==== Given data ====

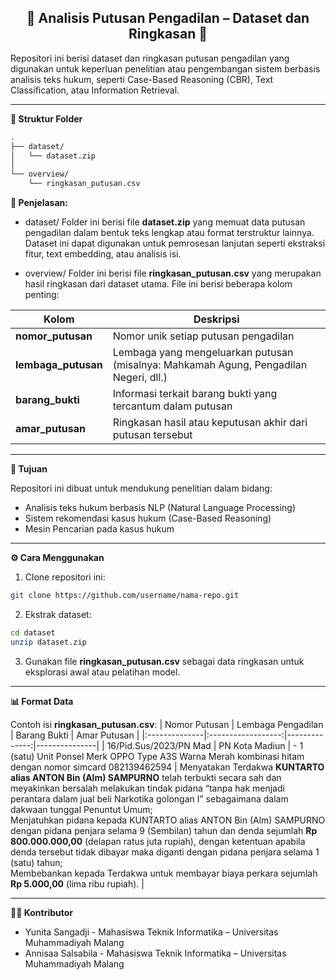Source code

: <h2 align="center">📘 <b>Analisis Putusan Pengadilan – Dataset dan Ringkasan</b> 📘</h2>

Repositori ini berisi dataset dan ringkasan putusan pengadilan yang digunakan untuk keperluan penelitian atau pengembangan sistem berbasis analisis teks hukum, seperti Case-Based Reasoning (CBR), Text Classification, atau Information Retrieval.

---

**📂 Struktur Folder**
```bash
.
├── dataset/
│   └── dataset.zip
│
└── overview/
    └── ringkasan_putusan.csv
```
**🧾 Penjelasan:**

- dataset/
Folder ini berisi file **dataset.zip** yang memuat data putusan pengadilan dalam bentuk teks lengkap atau format terstruktur lainnya.
Dataset ini dapat digunakan untuk pemrosesan lanjutan seperti ekstraksi fitur, text embedding, atau analisis isi.

- overview/
Folder ini berisi file **ringkasan_putusan.csv** yang merupakan hasil ringkasan dari dataset utama.
File ini berisi beberapa kolom penting:

| Kolom           | Deskripsi |
|-----------------|------------|
| **nomor_putusan** | Nomor unik setiap putusan pengadilan |
| **lembaga_putusan** | Lembaga yang mengeluarkan putusan (misalnya: Mahkamah Agung, Pengadilan Negeri, dll.) |
| **barang_bukti** | Informasi terkait barang bukti yang tercantum dalam putusan |
| **amar_putusan** | Ringkasan hasil atau keputusan akhir dari putusan tersebut |

---

**🧠 Tujuan**

Repositori ini dibuat untuk mendukung penelitian dalam bidang:
- Analisis teks hukum berbasis NLP (Natural Language Processing)
- Sistem rekomendasi kasus hukum (Case-Based Reasoning)
- Mesin Pencarian pada kasus hukum

---

**⚙️ Cara Menggunakan**

1. Clone repositori ini:
```bash
git clone https://github.com/username/nama-repo.git
```
2. Ekstrak dataset:
```bash
cd dataset
unzip dataset.zip
```
3. Gunakan file **ringkasan_putusan.csv** sebagai data ringkasan untuk eksplorasi awal atau pelatihan model.

--- 

**📊 Format Data**

Contoh isi **ringkasan_putusan.csv**:
| Nomor Putusan | Lembaga Pengadilan | Barang Bukti | Amar Putusan |
|:--------------|:------------------:|--------------:|---------------|
| 16/Pid.Sus/2023/PN Mad | PN Kota Madiun | - 1 (satu) Unit Ponsel Merk OPPO Type A3S Warna Merah kombinasi hitam dengan nomor simcard 082139462594 | Menyatakan Terdakwa **KUNTARTO alias ANTON Bin (Alm) SAMPURNO** telah terbukti secara sah dan meyakinkan bersalah melakukan tindak pidana “tanpa hak menjadi perantara dalam jual beli Narkotika golongan I” sebagaimana dalam dakwaan tunggal Penuntut Umum;<br>Menjatuhkan pidana kepada KUNTARTO alias ANTON Bin (Alm) SAMPURNO dengan pidana penjara selama 9 (Sembilan) tahun dan denda sejumlah **Rp 800.000.000,00** (delapan ratus juta rupiah), dengan ketentuan apabila denda tersebut tidak dibayar maka diganti dengan pidana penjara selama 1 (satu) tahun;<br>Membebankan kepada Terdakwa untuk membayar biaya perkara sejumlah **Rp 5.000,00** (lima ribu rupiah). |

---

**👩‍💻 Kontributor**
- Yunita Sangadji - Mahasiswa Teknik Informatika – Universitas Muhammadiyah Malang
- Annisaa Salsabila - Mahasiswa Teknik Informatika – Universitas Muhammadiyah Malang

====

§ Your goal
Copy out exactly the line that holds "- Yunita Sangadji" and all remaining lines of the listing, both the first and the last included.

§ Task output
- Yunita Sangadji - Mahasiswa Teknik Informatika – Universitas Muhammadiyah Malang
- Annisaa Salsabila - Mahasiswa Teknik Informatika – Universitas Muhammadiyah Malang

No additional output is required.